■ **EXERCISE DESCRIPTION**
After locating the line with "你需要按照树的高度从低向高砍" in the data that follows, return it and every later line exactly, up to and including the line with "Tộc Ra từ Nô-ê".

━━━━━━━━━━

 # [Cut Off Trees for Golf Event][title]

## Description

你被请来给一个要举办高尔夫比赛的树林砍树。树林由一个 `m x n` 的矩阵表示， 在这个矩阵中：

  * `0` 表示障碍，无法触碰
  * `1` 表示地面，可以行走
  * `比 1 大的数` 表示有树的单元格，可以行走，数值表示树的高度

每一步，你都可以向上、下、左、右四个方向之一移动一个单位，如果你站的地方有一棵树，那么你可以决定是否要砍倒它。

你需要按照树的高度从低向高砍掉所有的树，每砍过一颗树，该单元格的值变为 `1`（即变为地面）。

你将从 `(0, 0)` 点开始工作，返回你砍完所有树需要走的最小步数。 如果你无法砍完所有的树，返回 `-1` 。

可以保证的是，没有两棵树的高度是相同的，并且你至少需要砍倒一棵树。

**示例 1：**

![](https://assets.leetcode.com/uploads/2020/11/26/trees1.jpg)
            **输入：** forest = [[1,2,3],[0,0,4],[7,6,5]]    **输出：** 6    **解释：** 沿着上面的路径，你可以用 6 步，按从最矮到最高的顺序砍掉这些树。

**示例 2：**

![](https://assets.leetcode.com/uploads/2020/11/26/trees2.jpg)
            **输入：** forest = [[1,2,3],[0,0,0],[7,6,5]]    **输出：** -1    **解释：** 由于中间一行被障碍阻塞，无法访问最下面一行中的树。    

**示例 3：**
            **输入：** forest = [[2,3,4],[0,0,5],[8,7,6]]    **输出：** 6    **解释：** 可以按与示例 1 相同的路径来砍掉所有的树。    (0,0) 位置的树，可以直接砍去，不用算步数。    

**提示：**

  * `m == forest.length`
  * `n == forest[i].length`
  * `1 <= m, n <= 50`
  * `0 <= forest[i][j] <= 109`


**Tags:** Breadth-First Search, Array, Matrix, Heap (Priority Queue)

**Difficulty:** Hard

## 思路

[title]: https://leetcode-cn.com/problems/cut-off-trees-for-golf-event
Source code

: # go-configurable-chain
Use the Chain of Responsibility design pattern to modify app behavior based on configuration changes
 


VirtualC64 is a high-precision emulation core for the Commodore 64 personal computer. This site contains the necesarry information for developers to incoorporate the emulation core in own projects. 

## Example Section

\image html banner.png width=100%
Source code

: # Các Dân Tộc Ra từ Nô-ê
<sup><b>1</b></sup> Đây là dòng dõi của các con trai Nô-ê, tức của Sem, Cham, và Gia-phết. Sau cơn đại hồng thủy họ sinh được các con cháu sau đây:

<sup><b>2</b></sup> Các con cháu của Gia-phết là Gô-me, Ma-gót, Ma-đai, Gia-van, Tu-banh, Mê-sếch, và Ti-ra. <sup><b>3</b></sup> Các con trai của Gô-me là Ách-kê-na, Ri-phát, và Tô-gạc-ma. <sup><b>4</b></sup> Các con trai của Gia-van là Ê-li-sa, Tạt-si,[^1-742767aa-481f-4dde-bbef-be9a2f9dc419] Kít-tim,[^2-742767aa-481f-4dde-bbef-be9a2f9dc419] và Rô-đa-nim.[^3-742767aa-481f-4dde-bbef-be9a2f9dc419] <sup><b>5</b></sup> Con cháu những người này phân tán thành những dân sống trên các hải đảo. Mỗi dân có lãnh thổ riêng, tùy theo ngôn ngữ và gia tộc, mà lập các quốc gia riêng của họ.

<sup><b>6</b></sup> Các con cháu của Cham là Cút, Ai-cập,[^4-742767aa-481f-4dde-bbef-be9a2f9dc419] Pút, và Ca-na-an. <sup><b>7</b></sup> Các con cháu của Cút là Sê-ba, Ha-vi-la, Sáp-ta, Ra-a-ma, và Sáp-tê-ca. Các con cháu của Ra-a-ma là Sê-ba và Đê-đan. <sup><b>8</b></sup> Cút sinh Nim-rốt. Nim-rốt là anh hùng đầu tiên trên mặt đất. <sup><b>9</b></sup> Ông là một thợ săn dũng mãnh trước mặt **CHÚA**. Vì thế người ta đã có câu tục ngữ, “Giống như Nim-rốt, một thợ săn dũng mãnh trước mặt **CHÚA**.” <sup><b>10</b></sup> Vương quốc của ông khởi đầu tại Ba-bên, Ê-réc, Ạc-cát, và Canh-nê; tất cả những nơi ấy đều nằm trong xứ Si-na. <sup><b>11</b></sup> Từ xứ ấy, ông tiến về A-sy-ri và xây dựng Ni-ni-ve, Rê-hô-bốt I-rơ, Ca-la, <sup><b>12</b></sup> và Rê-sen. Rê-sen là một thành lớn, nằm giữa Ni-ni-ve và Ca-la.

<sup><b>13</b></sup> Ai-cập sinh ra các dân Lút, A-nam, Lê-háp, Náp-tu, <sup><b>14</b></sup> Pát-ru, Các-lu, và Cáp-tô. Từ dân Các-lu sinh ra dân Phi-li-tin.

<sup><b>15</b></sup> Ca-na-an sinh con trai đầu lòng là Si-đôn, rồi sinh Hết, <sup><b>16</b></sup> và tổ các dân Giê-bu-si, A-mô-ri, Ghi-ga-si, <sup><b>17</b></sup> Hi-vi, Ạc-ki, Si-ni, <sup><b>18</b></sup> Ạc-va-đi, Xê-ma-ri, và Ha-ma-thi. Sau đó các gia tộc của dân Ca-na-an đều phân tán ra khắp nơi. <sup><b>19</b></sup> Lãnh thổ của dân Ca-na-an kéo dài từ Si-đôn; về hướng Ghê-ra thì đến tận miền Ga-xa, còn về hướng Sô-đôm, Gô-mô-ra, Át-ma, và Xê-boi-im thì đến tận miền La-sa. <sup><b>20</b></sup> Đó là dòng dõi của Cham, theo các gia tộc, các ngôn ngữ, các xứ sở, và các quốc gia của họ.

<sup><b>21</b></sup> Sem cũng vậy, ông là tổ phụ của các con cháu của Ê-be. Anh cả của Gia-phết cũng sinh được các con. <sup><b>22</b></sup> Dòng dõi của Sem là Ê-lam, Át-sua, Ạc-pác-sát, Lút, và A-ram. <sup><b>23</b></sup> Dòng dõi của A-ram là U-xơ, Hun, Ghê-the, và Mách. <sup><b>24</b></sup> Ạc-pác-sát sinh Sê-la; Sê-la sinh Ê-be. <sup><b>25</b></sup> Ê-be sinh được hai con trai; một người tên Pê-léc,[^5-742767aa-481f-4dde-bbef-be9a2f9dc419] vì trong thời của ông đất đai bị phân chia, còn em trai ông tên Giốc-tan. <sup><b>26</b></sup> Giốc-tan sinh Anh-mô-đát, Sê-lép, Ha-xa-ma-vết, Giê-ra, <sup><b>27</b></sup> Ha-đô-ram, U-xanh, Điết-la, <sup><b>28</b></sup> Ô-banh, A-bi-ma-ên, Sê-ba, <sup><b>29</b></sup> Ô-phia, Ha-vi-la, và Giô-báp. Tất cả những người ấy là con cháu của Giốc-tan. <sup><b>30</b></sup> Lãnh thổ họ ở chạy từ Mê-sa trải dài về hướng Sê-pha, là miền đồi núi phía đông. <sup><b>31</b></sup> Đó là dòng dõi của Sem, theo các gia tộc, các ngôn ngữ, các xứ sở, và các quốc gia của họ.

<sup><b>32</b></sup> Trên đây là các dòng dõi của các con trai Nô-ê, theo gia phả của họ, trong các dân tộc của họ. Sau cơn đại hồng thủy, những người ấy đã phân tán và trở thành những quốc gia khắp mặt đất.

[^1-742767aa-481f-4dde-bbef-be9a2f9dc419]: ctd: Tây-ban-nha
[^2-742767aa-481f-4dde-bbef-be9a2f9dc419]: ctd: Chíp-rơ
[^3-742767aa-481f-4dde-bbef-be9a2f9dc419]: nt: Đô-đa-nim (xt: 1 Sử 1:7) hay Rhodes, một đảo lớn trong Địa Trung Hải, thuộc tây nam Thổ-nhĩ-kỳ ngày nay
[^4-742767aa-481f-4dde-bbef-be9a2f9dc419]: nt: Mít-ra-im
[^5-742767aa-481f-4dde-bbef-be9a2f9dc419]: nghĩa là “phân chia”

━━━━━━━━━━

■ **ANSWER TO THIS EXERCISE**
你需要按照树的高度从低向高砍掉所有的树，每砍过一颗树，该单元格的值变为 `1`（即变为地面）。

你将从 `(0, 0)` 点开始工作，返回你砍完所有树需要走的最小步数。 如果你无法砍完所有的树，返回 `-1` 。

可以保证的是，没有两棵树的高度是相同的，并且你至少需要砍倒一棵树。

**示例 1：**

![](https://assets.leetcode.com/uploads/2020/11/26/trees1.jpg)
            **输入：** forest = [[1,2,3],[0,0,4],[7,6,5]]    **输出：** 6    **解释：** 沿着上面的路径，你可以用 6 步，按从最矮到最高的顺序砍掉这些树。

**示例 2：**

![](https://assets.leetcode.com/uploads/2020/11/26/trees2.jpg)
            **输入：** forest = [[1,2,3],[0,0,0],[7,6,5]]    **输出：** -1    **解释：** 由于中间一行被障碍阻塞，无法访问最下面一行中的树。    

**示例 3：**
            **输入：** forest = [[2,3,4],[0,0,5],[8,7,6]]    **输出：** 6    **解释：** 可以按与示例 1 相同的路径来砍掉所有的树。    (0,0) 位置的树，可以直接砍去，不用算步数。    

**提示：**

  * `m == forest.length`
  * `n == forest[i].length`
  * `1 <= m, n <= 50`
  * `0 <= forest[i][j] <= 109`


**Tags:** Breadth-First Search, Array, Matrix, Heap (Priority Queue)

**Difficulty:** Hard

## 思路

[title]: https://leetcode-cn.com/problems/cut-off-trees-for-golf-event
Source code

: # go-configurable-chain
Use the Chain of Responsibility design pattern to modify app behavior based on configuration changes
 


VirtualC64 is a high-precision emulation core for the Commodore 64 personal computer. This site contains the necesarry information for developers to incoorporate the emulation core in own projects. 

## Example Section

\image html banner.png width=100%
Source code

: # Các Dân Tộc Ra từ Nô-ê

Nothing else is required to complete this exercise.